J’ai vu madame de Saint-Géran, elle n’est nullement déconfortée[1] ; sa maison sera toujours un réduit cet hiver : M. de Grignan y passera ses soirées amoureusement. Elle s’en va à Versailles comme les autres ; je vous assure qu elle prétend jouir de ses épargnes, et vivre sur sa réputation acquise ; de longtemps elle n’aura épuisé ce fonds. Elle vous fait mille amitiés ; elle est engraissée, elle est fort bien. Je vous conjure, ma fille, de faire encore mes excuses au grand Roquesante, si je ne lui fais pas réponse. Vous me mandez des merveilles de son amitié ; je n’en suis nullement surprise, connaissant son cœur comme je fais ; il mérite, par bien des raisons, la distinction et l’amitié que vous avez pour lui. Je me porte fort bien ; je suis ravie de n’avoir point vendangé ; je ferai les autres remèdes ; et quand cette pauvre petite femme sera mieux, j’irai encore me reposer quelques jours à Livry. Brancas est arrivé cette nuit à pied, à cheval, en charrette ; il est pâmé au pied du lit de cette pauvre malade : nulle amitié ne paraît devant la sienne. Celle que j’ai pour vous ne me paraît pas petite.

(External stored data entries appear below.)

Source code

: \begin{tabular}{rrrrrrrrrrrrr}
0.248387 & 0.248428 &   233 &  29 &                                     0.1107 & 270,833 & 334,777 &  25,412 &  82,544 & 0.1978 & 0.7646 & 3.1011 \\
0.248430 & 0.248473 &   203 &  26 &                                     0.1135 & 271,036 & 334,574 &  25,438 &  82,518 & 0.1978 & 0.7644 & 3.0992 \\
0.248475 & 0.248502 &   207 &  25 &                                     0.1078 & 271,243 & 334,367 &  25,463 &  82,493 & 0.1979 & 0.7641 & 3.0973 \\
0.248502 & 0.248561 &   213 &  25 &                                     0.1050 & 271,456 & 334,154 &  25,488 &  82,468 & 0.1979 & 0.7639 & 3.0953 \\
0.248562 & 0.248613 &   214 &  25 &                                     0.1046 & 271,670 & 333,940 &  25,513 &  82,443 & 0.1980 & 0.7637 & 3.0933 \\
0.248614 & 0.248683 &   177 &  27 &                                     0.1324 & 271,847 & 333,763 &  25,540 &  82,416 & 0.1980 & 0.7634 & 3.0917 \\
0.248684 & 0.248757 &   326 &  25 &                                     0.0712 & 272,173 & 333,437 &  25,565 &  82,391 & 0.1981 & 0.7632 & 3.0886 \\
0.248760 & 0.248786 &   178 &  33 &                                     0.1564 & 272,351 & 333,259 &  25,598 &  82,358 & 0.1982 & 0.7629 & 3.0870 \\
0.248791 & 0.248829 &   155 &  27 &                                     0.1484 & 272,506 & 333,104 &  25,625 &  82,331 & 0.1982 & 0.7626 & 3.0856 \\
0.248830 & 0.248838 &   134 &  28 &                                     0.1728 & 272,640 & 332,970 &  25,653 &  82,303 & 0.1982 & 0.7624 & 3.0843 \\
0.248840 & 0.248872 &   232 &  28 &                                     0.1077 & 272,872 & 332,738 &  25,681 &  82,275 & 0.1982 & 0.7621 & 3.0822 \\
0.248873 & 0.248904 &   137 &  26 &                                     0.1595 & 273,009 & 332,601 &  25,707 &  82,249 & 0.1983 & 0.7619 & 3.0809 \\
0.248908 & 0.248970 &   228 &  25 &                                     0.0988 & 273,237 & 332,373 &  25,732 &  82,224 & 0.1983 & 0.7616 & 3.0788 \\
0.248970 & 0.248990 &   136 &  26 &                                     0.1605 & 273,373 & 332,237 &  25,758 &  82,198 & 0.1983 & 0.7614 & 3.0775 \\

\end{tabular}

J’ai trouvé à Paris une affaire répandue partout, qui vous paraîtra fort ridicule : bien des gens vous l’apprendront ; mais il me semble que vous voyez plus clair dans mes lettres. Il y avait à la cour une manière d’agent du roi de Pologne[2] qui marchandait toutes les plus belles terres pour son maître. Enfin, il s’était arrêté à celle de Rieux en Bretagne, dont il avait signé le contrat à cinq cent mille livres. Cet agent a demandé qu’on fit de cette terre un duché, le nom en blanc. Il y a fait mettre les plus beaux droits, mâles et femelles, et tout ce qu’il vous plaira. Le roi, et tout le monde, croyait que c’était ou pour M. d’Arquien, ou pour le marquis de Béthune[3]. Cet agent a donné au roi une lettre du roi de Polo gne, qui lui nomme, devinez qui ? Brisacier, fils du maître des comptes ; il s’élevait par un train excessif et des dépenses ridicules : on croyait simplement qu’il fût fou, cela n’est pas bien rare. Il s’est trouvé que le roi de Pologne, par je ne sais quelle intrigue, assure que Brisacier est originaire de Pologne, en sorte que voilà son nom allongé d’un Ski, et lui Polonais. Le roi de Pologne ajoute que Brisacier est son parent, et qu’étant autrefois en France, il avait voulu épouser sa sœur. Il a envoyé une clef d’or à sa mère, comme dame d’honneur de la reine. La médisance, pour se divertir, disait que le roi de Pologne, pour se divertir aussi, avait eu quelques légères dispositions à ne pas haïr la mère, et que ce petit garçon était son fils ; mais cela n’est point ; la chimère est toute fondée sur sa bonne maison de Pologne. Cependant le petit agent a divulgué cette affaire, la croyant faite ; et dès que le roi a su le vrai de l’aventure, il a traité cet agent de fou et d’insolent, et l’a chassé de Paris, disant que, sans la considération du roi de Pologne, il l’aurait fait mettre en prison. Sa Majesté a écrit au roi de Pologne, et s’est plainte fraternellement de la profanation qu’il a voulu faire de la principale dignité du royaume ; mais le roi regarde toute la protection que le roi de Pologne a accordée à un si mince sujet comme une surprise qu’on lui a faite, et révoque même en doute le pouvoir de son agent. Il laisse à la plume de M. de Pomponne toute la liberté de s’étendre sur un si beau sujet. On dit que ce petit agent s’est évadé : ainsi cette affaire va dormir jusqu’au retour du courrier.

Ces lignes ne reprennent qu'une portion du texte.